Not so for Singapore's homegrown players, which started operating with the Republic as their only playground. It is little wonder that PropertyGuru and 99.co have been so focused on seeking funding for expansion in the region. Both have mostly grown inorganically via acquisitions.

Last year, PropertyGuru completed the consolidation of Vietnam's number one property portal Batdongsan.com.vn into the group. Just last month, 99.co announced it had inked a binding deal to take over REA Group's operations at iProperty. com.sg in Singapore and Rumah123.com in Indonesia via a joint venture, of which the startup and its investors will own a 73 per cent stake.

The answer seems to lie in scale. Even more so when one considers that, generally, property listing portals have found it difficult to monetise data.

Theoretically, some ways a portal business can monetise data are: by providing business intelligence reports, offering post-sales services through tie-ups with banks as mortgage partners, or even dis-intermediating the transaction process by brokering the sale between buyers and sellers instead (although this would turn their most important client - real estate agents - into new business competitors).

The fact that even overseas market leaders in this space have continued to draw a majority of their revenue from advertising fees shows that monetisation is not an easy stepforward.

The need for overseas expansion is ever more critical now with another threat on the horizon.

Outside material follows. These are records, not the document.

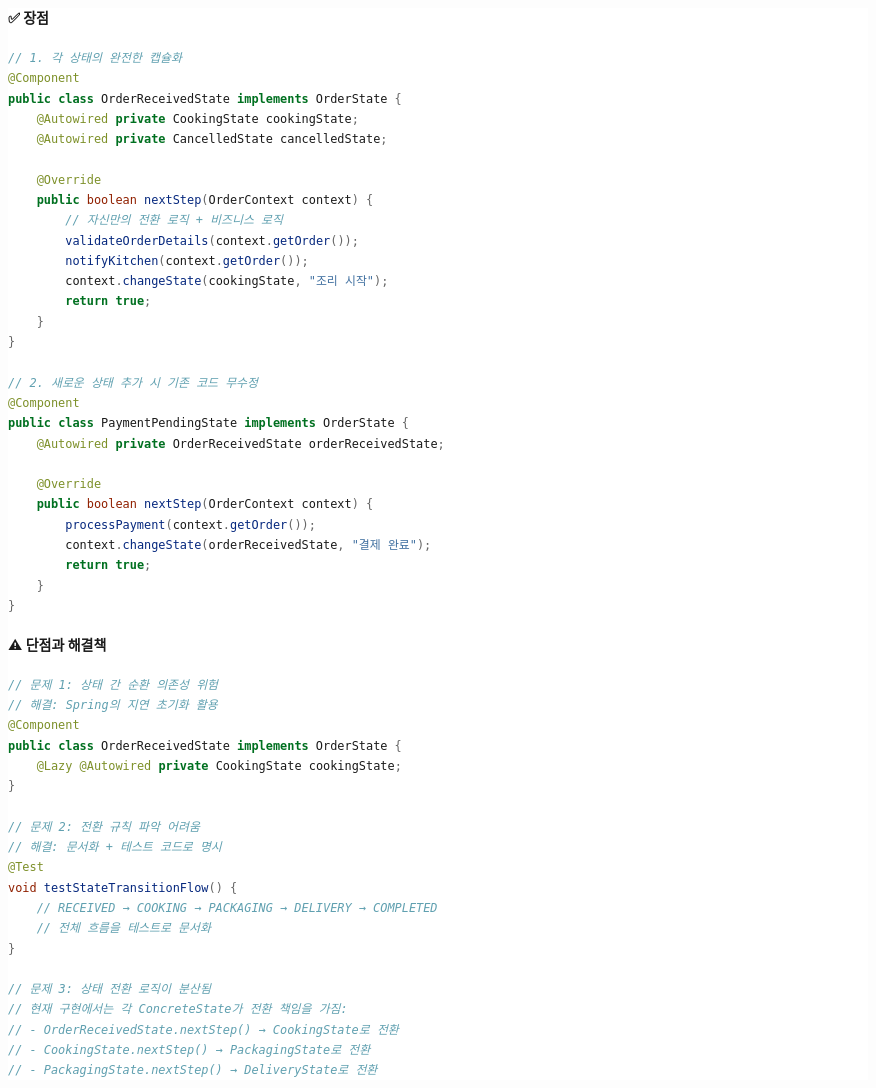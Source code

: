 #### ✅ **장점**
```java
// 1. 각 상태의 완전한 캡슐화
@Component
public class OrderReceivedState implements OrderState {
    @Autowired private CookingState cookingState;
    @Autowired private CancelledState cancelledState;
    
    @Override
    public boolean nextStep(OrderContext context) {
        // 자신만의 전환 로직 + 비즈니스 로직
        validateOrderDetails(context.getOrder());
        notifyKitchen(context.getOrder());
        context.changeState(cookingState, "조리 시작");
        return true;
    }
}

// 2. 새로운 상태 추가 시 기존 코드 무수정
@Component
public class PaymentPendingState implements OrderState {
    @Autowired private OrderReceivedState orderReceivedState;
    
    @Override
    public boolean nextStep(OrderContext context) {
        processPayment(context.getOrder());
        context.changeState(orderReceivedState, "결제 완료");
        return true;
    }
}
```

#### ⚠️ **단점과 해결책**
```java
// 문제 1: 상태 간 순환 의존성 위험
// 해결: Spring의 지연 초기화 활용
@Component
public class OrderReceivedState implements OrderState {
    @Lazy @Autowired private CookingState cookingState;
}

// 문제 2: 전환 규칙 파악 어려움
// 해결: 문서화 + 테스트 코드로 명시
@Test
void testStateTransitionFlow() {
    // RECEIVED → COOKING → PACKAGING → DELIVERY → COMPLETED
    // 전체 흐름을 테스트로 문서화
}

// 문제 3: 상태 전환 로직이 분산됨
// 현재 구현에서는 각 ConcreteState가 전환 책임을 가짐:
// - OrderReceivedState.nextStep() → CookingState로 전환
// - CookingState.nextStep() → PackagingState로 전환
// - PackagingState.nextStep() → DeliveryState로 전환
```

The Housing and Development Board (HDB) has announced that it will roll out a housing board portal by the end of next year for buyers and sellers to transact HDB flats on a single platform, featuring both new and resale flats.

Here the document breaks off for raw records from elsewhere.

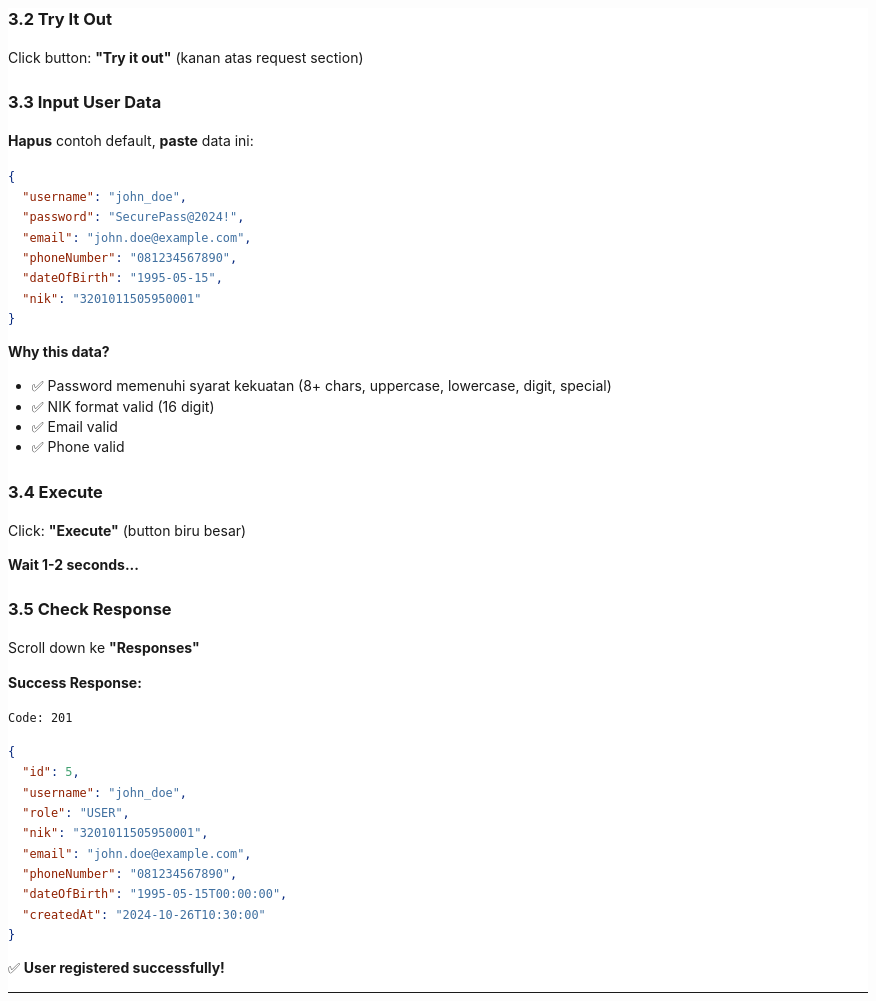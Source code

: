 ### **3.2 Try It Out**

Click button: **"Try it out"** (kanan atas request section)

### **3.3 Input User Data**

**Hapus** contoh default, **paste** data ini:

```json
{
  "username": "john_doe",
  "password": "SecurePass@2024!",
  "email": "john.doe@example.com",
  "phoneNumber": "081234567890",
  "dateOfBirth": "1995-05-15",
  "nik": "3201011505950001"
}
```

**Why this data?**
- ✅ Password memenuhi syarat kekuatan (8+ chars, uppercase, lowercase, digit, special)
- ✅ NIK format valid (16 digit)
- ✅ Email valid
- ✅ Phone valid

### **3.4 Execute**

Click: **"Execute"** (button biru besar)

**Wait 1-2 seconds...**

### **3.5 Check Response**

Scroll down ke **"Responses"**

**Success Response:**
```
Code: 201
```

```json
{
  "id": 5,
  "username": "john_doe",
  "role": "USER",
  "nik": "3201011505950001",
  "email": "john.doe@example.com",
  "phoneNumber": "081234567890",
  "dateOfBirth": "1995-05-15T00:00:00",
  "createdAt": "2024-10-26T10:30:00"
}
```

✅ **User registered successfully!**

---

Given that HDB homes make up a third of the listings on local property portals, analysts expect this new governmental portal to basically swallow up - whole - this slice of the pie.

Perhaps factors like these are what have driven PropertyGuru to be willing to take losses in its South-east Asian core markets other than Singapore and Vietnam (where business is profitable) in order to grow its footprint.

As Liu Gen Ping, partner at venture capital firm Vertex Ventures, says, this may be a necessary move because the Singapore market is too small. "At the beginning stage of digitalisation, you need to bear losses to gain market share to prepare for the long run."

He adds that this is not unlike how Amazon's profitable business units and geographic regions finance the growth of its loss-making business units and newer regions.

"This is so that, in the long run, there is always a new growth engine to continue to grow the company."

And taking a long-term view now is critical for these property listing companies to ensure their future survival, even if that growth comes at a temporary cost to their profit.